33rd Sunday in Ordinary Time
"In the same way, when you see these things happening, know that he is near, at the gates" (Mk. 13:24-32).
After seeing the recent incidents over the past months, one may conclude that Jesus "is near, at the gates." We opened this year with an attack on democracy in this country. January 6 was a terrifying day, similar to 911, except the attack fueled by deception was waged by us. Worse yet, we weaponized the eucharist in the Catholic Church as some men deemed that the church should refuse President Joe Biden the holy eucharist. In addition, many Church leaders fail to see their hypocritical actions as they stand for the Right to Life but are negligent in seeing that Black Lives Matter is a Right to Life issue.
On the other hand, we saw and heard some powerful stories that witnessed the glory of God as first responders sacrificed their lives for the safety of others. There are countless stories.
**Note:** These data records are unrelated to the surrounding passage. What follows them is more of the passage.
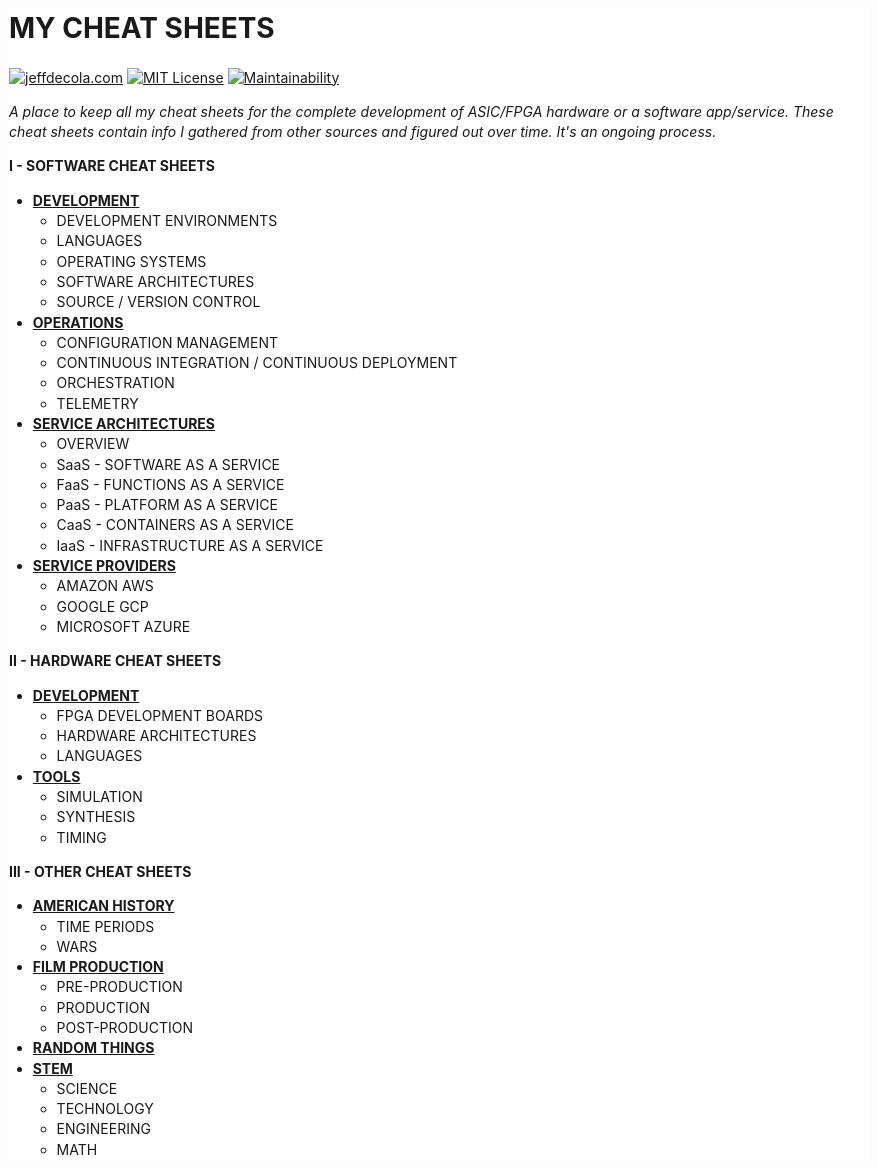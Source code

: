 # MY CHEAT SHEETS

[![jeffdecola.com](https://img.shields.io/badge/website-jeffdecola.com-blue)](https://jeffdecola.com)
[![MIT License](https://img.shields.io/:license-mit-blue.svg)](https://jeffdecola.mit-license.org)
[![Maintainability](https://qlty.sh/badges/a4a0af5c-2016-41f7-9509-eba590d29448/maintainability.svg)](https://qlty.sh/gh/JeffDeCola/projects/my-cheat-sheets)

_A place to keep all my cheat sheets
for the complete development of
ASIC/FPGA hardware or a software app/service.
These cheat sheets contain info I gathered from other sources and
figured out over time. It's an ongoing process._

**I - SOFTWARE CHEAT SHEETS**

* **[DEVELOPMENT](https://github.com/JeffDeCola/my-cheat-sheets#development-sw)**
  * DEVELOPMENT ENVIRONMENTS
  * LANGUAGES
  * OPERATING SYSTEMS
  * SOFTWARE ARCHITECTURES
  * SOURCE / VERSION CONTROL
* **[OPERATIONS](https://github.com/JeffDeCola/my-cheat-sheets#operations)**
  * CONFIGURATION MANAGEMENT
  * CONTINUOUS INTEGRATION / CONTINUOUS DEPLOYMENT
  * ORCHESTRATION
  * TELEMETRY
* **[SERVICE ARCHITECTURES](https://github.com/JeffDeCola/my-cheat-sheets#service-architectures)**
  * OVERVIEW
  * SaaS - SOFTWARE AS A SERVICE
  * FaaS - FUNCTIONS AS A SERVICE
  * PaaS - PLATFORM AS A SERVICE
  * CaaS - CONTAINERS AS A SERVICE
  * IaaS - INFRASTRUCTURE AS A SERVICE
* **[SERVICE PROVIDERS](https://github.com/JeffDeCola/my-cheat-sheets#service-providers)**
  * AMAZON AWS
  * GOOGLE GCP
  * MICROSOFT AZURE

**II - HARDWARE CHEAT SHEETS**

* **[DEVELOPMENT](https://github.com/JeffDeCola/my-cheat-sheets#development-hw)**
  * FPGA DEVELOPMENT BOARDS
  * HARDWARE ARCHITECTURES
  * LANGUAGES
* **[TOOLS](https://github.com/JeffDeCola/my-cheat-sheets#tools)**
  * SIMULATION
  * SYNTHESIS
  * TIMING

**III - OTHER CHEAT SHEETS**

* **[AMERICAN HISTORY](https://github.com/JeffDeCola/my-cheat-sheets#american-history)**
  * TIME PERIODS
  * WARS
* **[FILM PRODUCTION](https://github.com/JeffDeCola/my-cheat-sheets#film-production)**
  * PRE-PRODUCTION
  * PRODUCTION
  * POST-PRODUCTION
* **[RANDOM THINGS](https://github.com/JeffDeCola/my-cheat-sheets#random-things)**
* **[STEM](https://github.com/JeffDeCola/my-cheat-sheets#stem)**
  * SCIENCE
  * TECHNOLOGY
  * ENGINEERING
  * MATH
However, the Michigan nurse, Lori Marie Key, singing Amazing Grace in the nurse's ward before a staff meeting was awe-inspiring. Her bravery captured the sentiments during the height of the pandemic as hospitals ran out of beds and the death toll climbed. Many more stories recorded this year showed us that some good people are trying to do good. Some are trying to live out Jesus' prayer for us to be one (Jn. 17:21)). Is this a sign that Jesus "is near, at the gates"?
For this reason, as you meditate on this gospel, the signs given are to help us see that Jesus "is near, at the gates." Jesus said these words for a reason: "Learn a lesson from the fig tree. When its branch becomes tender and sprouts leaves, you know that summer is near." The lesson I learned from the fig tree is that the tree depends on the season to tell its branches to sprout their leaves. It's not automatic; there is a season!
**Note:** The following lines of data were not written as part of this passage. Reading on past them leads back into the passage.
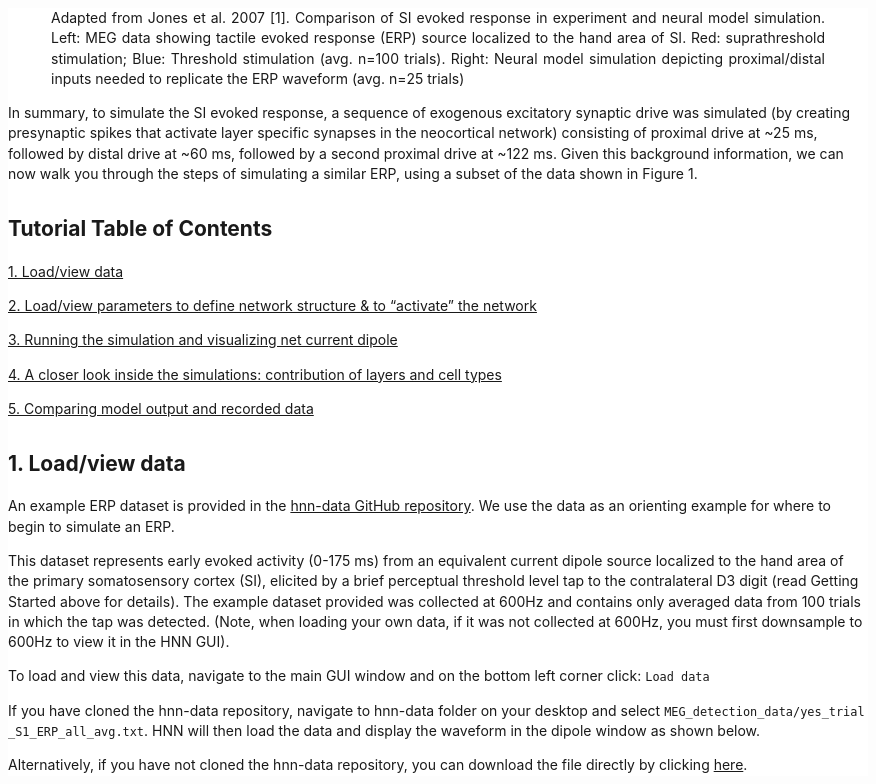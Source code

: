 </div>

<p style="text-align:justify; display: block; margin: 0 auto;width: 90%; font-size: 1em;"> 
Adapted from Jones et al. 2007 [1]. Comparison of SI evoked response in experiment and neural model simulation. Left: MEG data showing tactile evoked response (ERP) source localized to the hand area of SI. Red: suprathreshold stimulation; Blue: Threshold stimulation (avg. n=100 trials). Right: Neural model simulation depicting proximal/distal inputs needed to replicate the ERP waveform (avg. n=25 trials) 
</p>

In summary, to simulate the SI evoked response, a sequence of exogenous excitatory synaptic drive was simulated (by creating presynaptic spikes that activate layer specific synapses in the neocortical network) consisting of proximal drive at ~25 ms, followed by distal drive at ~60 ms, followed by a second proximal drive at ~122 ms. Given this background information, we can now walk you through the steps of simulating a similar ERP, using a subset of the data shown in Figure 1.

## Tutorial Table of Contents

[1. Load/view data](#1-loadview-data)

[2. Load/view parameters to define network structure \&  to “activate” the network](#2-loadview-parameters-to-define-network-structure---to-activate-the-network)

[3. Running the simulation and visualizing net current dipole](#3-running-the-simulation-and-visualizing-net-current-dipole)

[4. A closer look inside the simulations: contribution of layers and cell types](#4-a-closer-look-inside-the-simulations-contribution-of-layers-and-cell-types)

[5. Comparing model output and recorded data](#5-comparing-model-output-and-recorded-data)

<a id="toc_1"></a>

## 1. Load/view data

An example ERP dataset is provided in the <a href="https://github.com/jonescompneurolab/hnn-data">hnn-data GitHub repository</a>. We use the data as an orienting example for where to begin to simulate an ERP. 

This dataset represents early evoked activity (0-175 ms) from an equivalent current dipole source localized to the hand area of the primary somatosensory cortex (SI), elicited by a brief perceptual threshold level tap to the contralateral D3 digit (read Getting Started above for details). The example dataset provided was collected at 600Hz and contains only averaged data from 100 trials in which the tap was detected. (Note, when loading your own data, if it was not collected at 600Hz, you must first downsample to 600Hz to view it in the HNN GUI).

To load and view this data, navigate to the main GUI window and on the bottom left corner click: `Load data`

If you have cloned the hnn-data repository, navigate to hnn-data folder on your desktop and select `MEG_detection_data/yes_trial_S1_ERP_all_avg.txt`. HNN will then load the data and display the waveform in the dipole window as shown below.

Alternatively, if you have not cloned the hnn-data repository, you can download the file directly by clicking <a href="https://github.com/jonescompneurolab/hnn/blob/master/data/MEG_detection_data/yes_trial_S1_ERP_all_avg.txt">here</a>.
However, there is another lesson here in this gospel. Jesus said the following, "Amen, I say to you, this generation will not pass away until all these things have taken place. Heaven and earth will pass away, but my words will not pass away." By being reminded about things passing away like the fig tree, along with the current generation and heaven and earth, we learned about the one thing that is a constant. God's word will never pass away. God is the first and the last, the beginning and the end. God is always present. Therefore, the Proverb writer encourages us in these times to "Trust in the LORD with all your heart, on your own intelligence do not rely; / In all your ways be mindful of him, and he will make straight your paths" (Pro. 3:5-6).
"But of that day or hour, no one knows, neither the angels in heaven, nor the Son, but only the Father" (Mk. 13:32).